Sekolah Volk School atau sekolah tingkat dasar ditempuh selama tiga tahun, sedangkan sekolah Vervolg School atau sekolah lanjutan ditempuh selama enam tahun. namun tidak semua orang pada masa itu bisa sekolah. Di Bangilan pada waktu itu yang berhasil tamat sekolah Vervolg School enam tahun adalah H. Badrut Tamam. Beliau ini ayah dari kiai saya Abah Moehaimin Tamam, yang juga mertua dari Abah Hasyim Muzadi.

Karena model sekolah baik Volk School maupun Vervolg School bercorak Belanda, siswanya memakai celana pendek yang tidak sesuai dengan ajaran Islam, maka Pak Muzadi merintis madrasah sendiri yang dikenal dengan nama Madrasah Miftahus Salamah. Pak Muzadi ini yang mondar-mandir mencari guru dan murid. Karena ketokohan dari Pak Muzadi, waktu itu mendapatkan sebanyak 12 murid. Beliau juga mendatangkan guru dari Kajen Jawa Tengah. Pada waktu itu istri Pak Muzadi punya adik ipar lulusan Madrasah Matholiul Falah yang didirikan oleh  KH. Abdus Salam tahun 1922, namanya Maskoen. Pak Maskoen inilah yang nanti akan dinikahkan dengan Bu Muyassaroh, binti Muzadi, yang tak lain kakak dari Abah Hasyim Muzadi.
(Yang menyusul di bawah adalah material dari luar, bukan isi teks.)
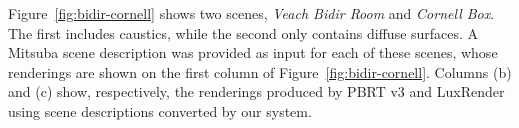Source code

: Figure~\ref{fig:bidir-cornell} shows two scenes, \textit{Veach Bidir Room} and \textit{Cornell Box}. The first includes caustics, while the second only contains diffuse surfaces. A Mitsuba scene description was provided as input for each of these scenes, whose renderings are shown on the first column of Figure~\ref{fig:bidir-cornell}. Columns (b) and (c) show, respectively, the renderings produced by PBRT v3 and LuxRender using scene descriptions converted by our system.    

\begin{figure}[h!t]
	\centering
	
\end{figure}
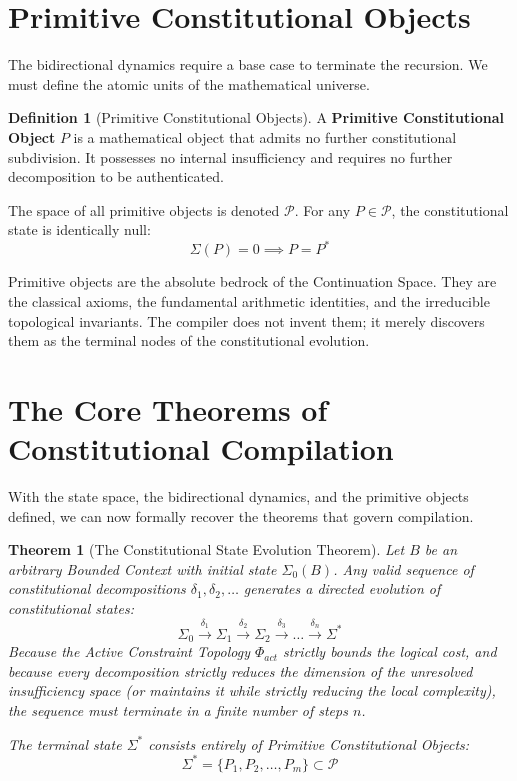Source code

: \documentclass[12pt,openany]{extbook}
\theoremstyle{plain}
\newtheorem{theorem}{Theorem}[chapter]
\theoremstyle{definition}
\newtheorem{definition}{Definition}[chapter]
\begin{document}
\section{Primitive Constitutional Objects}

The bidirectional dynamics require a base case to terminate the recursion. We must define the atomic units of the mathematical universe.

\begin{definition}[Primitive Constitutional Objects]
A \textbf{Primitive Constitutional Object} $P$ is a mathematical object that admits no further constitutional subdivision. It possesses no internal insufficiency and requires no further decomposition to be authenticated. 

The space of all primitive objects is denoted $\mathcal{P}$. For any $P \in \mathcal{P}$, the constitutional state is identically null:
\[
\Sigma(P) = 0 \implies P = P^*
\]
\end{definition}

Primitive objects are the absolute bedrock of the Continuation Space. They are the classical axioms, the fundamental arithmetic identities, and the irreducible topological invariants. The compiler does not invent them; it merely discovers them as the terminal nodes of the constitutional evolution.

\section{The Core Theorems of Constitutional Compilation}

With the state space, the bidirectional dynamics, and the primitive objects defined, we can now formally recover the theorems that govern compilation.

\begin{theorem}[The Constitutional State Evolution Theorem]
Let $B$ be an arbitrary Bounded Context with initial state $\Sigma_0(B)$. Any valid sequence of constitutional decompositions $\delta_1, \delta_2, \dots$ generates a directed evolution of constitutional states:
\[
\Sigma_0 \xrightarrow{\delta_1} \Sigma_1 \xrightarrow{\delta_2} \Sigma_2 \xrightarrow{\delta_3} \dots \xrightarrow{\delta_n} \Sigma^*
\]
Because the Active Constraint Topology $\Phi_{act}$ strictly bounds the logical cost, and because every decomposition strictly reduces the dimension of the unresolved insufficiency space (or maintains it while strictly reducing the local complexity), the sequence must terminate in a finite number of steps $n$. 

The terminal state $\Sigma^*$ consists entirely of Primitive Constitutional Objects:
\[
\Sigma^* = \{P_1, P_2, \dots, P_m\} \subset \mathcal{P}
\]
\end{theorem}
\end{document}
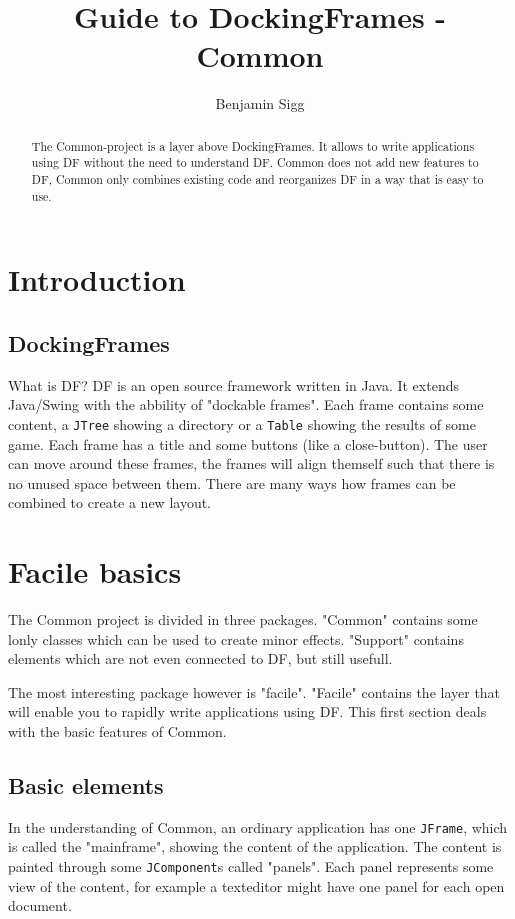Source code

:\documentclass[a4paper,10pt]{article}
\title{Guide to DockingFrames - Common}
\author{Benjamin Sigg}
\newcommand{\src}[1]{\lstinline[basicstyle=\ttfamily]|#1|}
\begin{document}
\maketitle

\begin{abstract}
The Common-project is a layer above DockingFrames. It allows to write applications using DF without the need to understand DF. Common does not add new features to DF, Common only combines existing code and reorganizes DF in a way that is easy to use.
\end{abstract}

\section{Introduction}
\subsection{DockingFrames}
What is DF? DF is an open source framework written in Java. It extends Java/Swing with the abbility of "dockable frames". Each frame contains some content, a \src{JTree} showing a directory or a \src{Table} showing the results of some game. Each frame has a title and some buttons (like a close-button). The user can move around these frames, the frames will align themself such that there is no unused space between them. There are many ways how frames can be combined to create a new layout.

\section{Facile basics}
The Common project is divided in three packages. "Common" contains some lonly classes which can be used to create minor effects. "Support" contains elements which are not even connected to DF, but still usefull.

The most interesting package however is "facile". "Facile" contains the layer that will enable you to rapidly write applications using DF. This first section deals with the basic features of Common.

\subsection{Basic elements}
In the understanding of Common, an ordinary application has one \src{JFrame}, which is called the "mainframe", showing the content of the application. The content is painted through some \src{JComponent}s called "panels". Each panel represents some view of the content, for example a texteditor might have one panel for each open document.
\end{document}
Waktu itu untuk mencari guru sangat susah, apalagi menjadi guru Madrasah yang baru dirintis. Oleh karena itu Pak Muzadi punya kiat khusus dalam rangka menjaring guru. Beliau sebagai pengusaha perakit sepeda onthel, akan memberikan kemudahan bagi guru madrasah untuk membeli sepeda onthel yang waktu itu masih menjadi barang yang langka dan istimewa. Hanya para mandor dan sinder kehutanan saja yang mampu membeli dan mengkredit sepeda buatan Pak Muzadi. Harganya sekitar dua gulden, kalau dikurs dengan mata uang sekarang setara dengan dua ratus ribu rupiah.
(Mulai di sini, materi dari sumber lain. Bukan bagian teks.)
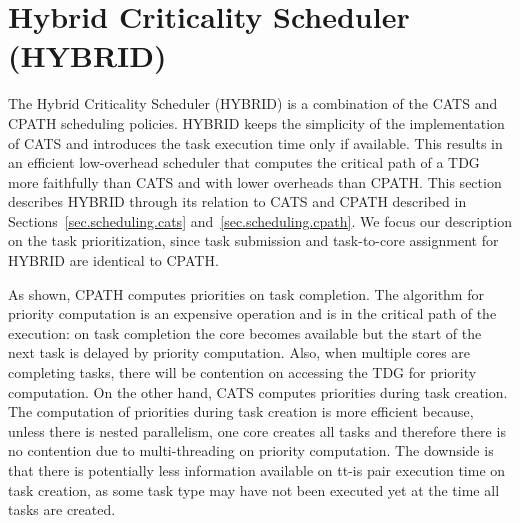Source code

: \section{Hybrid Criticality Scheduler (HYBRID)}
\label{sec.scheduling.hybrid}

The Hybrid Criticality Scheduler (HYBRID) is a combination of the CATS and CPATH scheduling policies.
HYBRID keeps the simplicity of the implementation of CATS and introduces the task execution time only if available.
This results in an efficient low-overhead scheduler that computes the critical path of a TDG more faithfully than CATS and with lower overheads than CPATH.
This section describes HYBRID through its relation to CATS and CPATH described in Sections~\ref{sec.scheduling.cats} and~\ref{sec.scheduling.cpath}. 
We focus our description on the task prioritization, since task submission and task-to-core assignment for HYBRID are identical to CPATH.

As shown, CPATH computes priorities on task completion. 
The algorithm for priority computation is an expensive operation and is in the critical path of the execution:
on task completion the core becomes available but the start of the next task is delayed by priority computation.
Also, when multiple cores are completing tasks, there will be contention on accessing the TDG for priority computation.
On the other hand, CATS computes priorities during task creation.
The computation of priorities during task creation is more efficient because, unless there is nested parallelism, one core creates all tasks and therefore there is no contention due to multi-threading on priority computation. 
The downside is that there is potentially less information available on tt-is pair execution time on task creation, as some task type may have not been executed yet at the time all tasks are created.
Waktu itu madrasah menempati sebuah loji milik orang abangan, entah sebab apa tiba-tiba loji itu diminta oleh pemiliknya dengan alasan yang tidak jelas. Akhirnya Pak Muzadi mencari tempat lain, maka dipilihlah sebidang tanah miliknya yang ditempati langgarnya Kiai Ridwan, seorang kiai sepuh dari Bangilan. Madrasah Miftahus Salamah akhirnya berdiri dan pembelajaran berjalan dengan dengan baik, namun setelah berlangsung selama tiga tahun madrasah itu kembali vakum. Salah satu murid dari sekolah yang dirintis oleh Pak Muzadi adalah anaknya sendiri, yaitu Mbah Muchit yang waktu itu berumur 10 tahun, kakak dari Abah Hasyim. Sedang Abah Hasyim sendiri belum lahir.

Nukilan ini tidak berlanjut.